PROBLEM DESCRIPTION — The required output is the complete listing, copied word for word.

====== SUPPLIED DATA ======

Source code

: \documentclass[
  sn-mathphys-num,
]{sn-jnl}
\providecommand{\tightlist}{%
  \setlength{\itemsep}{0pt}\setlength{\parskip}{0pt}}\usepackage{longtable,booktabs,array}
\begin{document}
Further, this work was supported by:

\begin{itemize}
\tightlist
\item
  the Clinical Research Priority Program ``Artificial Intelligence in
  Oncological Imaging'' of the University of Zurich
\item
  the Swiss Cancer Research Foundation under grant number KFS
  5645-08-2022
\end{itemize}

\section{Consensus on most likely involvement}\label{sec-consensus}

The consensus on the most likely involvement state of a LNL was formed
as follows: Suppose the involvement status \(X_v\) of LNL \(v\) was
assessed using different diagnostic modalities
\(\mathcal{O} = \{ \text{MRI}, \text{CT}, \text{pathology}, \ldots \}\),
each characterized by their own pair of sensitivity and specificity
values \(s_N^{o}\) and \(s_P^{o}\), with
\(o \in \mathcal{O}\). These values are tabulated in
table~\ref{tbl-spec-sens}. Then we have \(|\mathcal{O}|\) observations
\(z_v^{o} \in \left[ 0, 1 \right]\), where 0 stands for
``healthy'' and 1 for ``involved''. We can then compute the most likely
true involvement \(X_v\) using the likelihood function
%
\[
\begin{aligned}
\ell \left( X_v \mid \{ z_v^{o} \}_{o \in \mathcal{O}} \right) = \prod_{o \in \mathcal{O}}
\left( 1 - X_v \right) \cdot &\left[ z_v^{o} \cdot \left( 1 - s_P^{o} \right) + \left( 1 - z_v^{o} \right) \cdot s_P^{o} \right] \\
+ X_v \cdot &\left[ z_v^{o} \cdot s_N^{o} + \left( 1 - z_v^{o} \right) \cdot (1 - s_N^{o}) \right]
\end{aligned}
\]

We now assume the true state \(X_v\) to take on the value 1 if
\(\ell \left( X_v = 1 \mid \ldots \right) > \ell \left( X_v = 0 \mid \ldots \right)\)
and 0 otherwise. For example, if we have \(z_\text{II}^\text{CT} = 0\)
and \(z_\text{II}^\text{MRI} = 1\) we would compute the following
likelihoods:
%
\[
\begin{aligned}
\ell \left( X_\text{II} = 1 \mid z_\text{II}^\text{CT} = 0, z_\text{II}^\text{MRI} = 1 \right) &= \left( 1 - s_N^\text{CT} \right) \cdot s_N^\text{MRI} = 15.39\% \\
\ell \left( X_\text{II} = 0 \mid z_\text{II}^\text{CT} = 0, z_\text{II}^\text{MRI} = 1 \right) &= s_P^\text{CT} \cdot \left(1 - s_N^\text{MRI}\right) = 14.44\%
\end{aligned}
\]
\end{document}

======

TASK RESULT —
Source code

: \documentclass[
  sn-mathphys-num,
]{sn-jnl}
\providecommand{\tightlist}{%
  \setlength{\itemsep}{0pt}\setlength{\parskip}{0pt}}\usepackage{longtable,booktabs,array}
\begin{document}
Further, this work was supported by:

\begin{itemize}
\tightlist
\item
  the Clinical Research Priority Program ``Artificial Intelligence in
  Oncological Imaging'' of the University of Zurich
\item
  the Swiss Cancer Research Foundation under grant number KFS
  5645-08-2022
\end{itemize}

\section{Consensus on most likely involvement}\label{sec-consensus}

The consensus on the most likely involvement state of a LNL was formed
as follows: Suppose the involvement status \(X_v\) of LNL \(v\) was
assessed using different diagnostic modalities
\(\mathcal{O} = \{ \text{MRI}, \text{CT}, \text{pathology}, \ldots \}\),
each characterized by their own pair of sensitivity and specificity
values \(s_N^{o}\) and \(s_P^{o}\), with
\(o \in \mathcal{O}\). These values are tabulated in
table~\ref{tbl-spec-sens}. Then we have \(|\mathcal{O}|\) observations
\(z_v^{o} \in \left[ 0, 1 \right]\), where 0 stands for
``healthy'' and 1 for ``involved''. We can then compute the most likely
true involvement \(X_v\) using the likelihood function
%
\[
\begin{aligned}
\ell \left( X_v \mid \{ z_v^{o} \}_{o \in \mathcal{O}} \right) = \prod_{o \in \mathcal{O}}
\left( 1 - X_v \right) \cdot &\left[ z_v^{o} \cdot \left( 1 - s_P^{o} \right) + \left( 1 - z_v^{o} \right) \cdot s_P^{o} \right] \\
+ X_v \cdot &\left[ z_v^{o} \cdot s_N^{o} + \left( 1 - z_v^{o} \right) \cdot (1 - s_N^{o}) \right]
\end{aligned}
\]

We now assume the true state \(X_v\) to take on the value 1 if
\(\ell \left( X_v = 1 \mid \ldots \right) > \ell \left( X_v = 0 \mid \ldots \right)\)
and 0 otherwise. For example, if we have \(z_\text{II}^\text{CT} = 0\)
and \(z_\text{II}^\text{MRI} = 1\) we would compute the following
likelihoods:
%
\[
\begin{aligned}
\ell \left( X_\text{II} = 1 \mid z_\text{II}^\text{CT} = 0, z_\text{II}^\text{MRI} = 1 \right) &= \left( 1 - s_N^\text{CT} \right) \cdot s_N^\text{MRI} = 15.39\% \\
\ell \left( X_\text{II} = 0 \mid z_\text{II}^\text{CT} = 0, z_\text{II}^\text{MRI} = 1 \right) &= s_P^\text{CT} \cdot \left(1 - s_N^\text{MRI}\right) = 14.44\%
\end{aligned}
\]
\end{document}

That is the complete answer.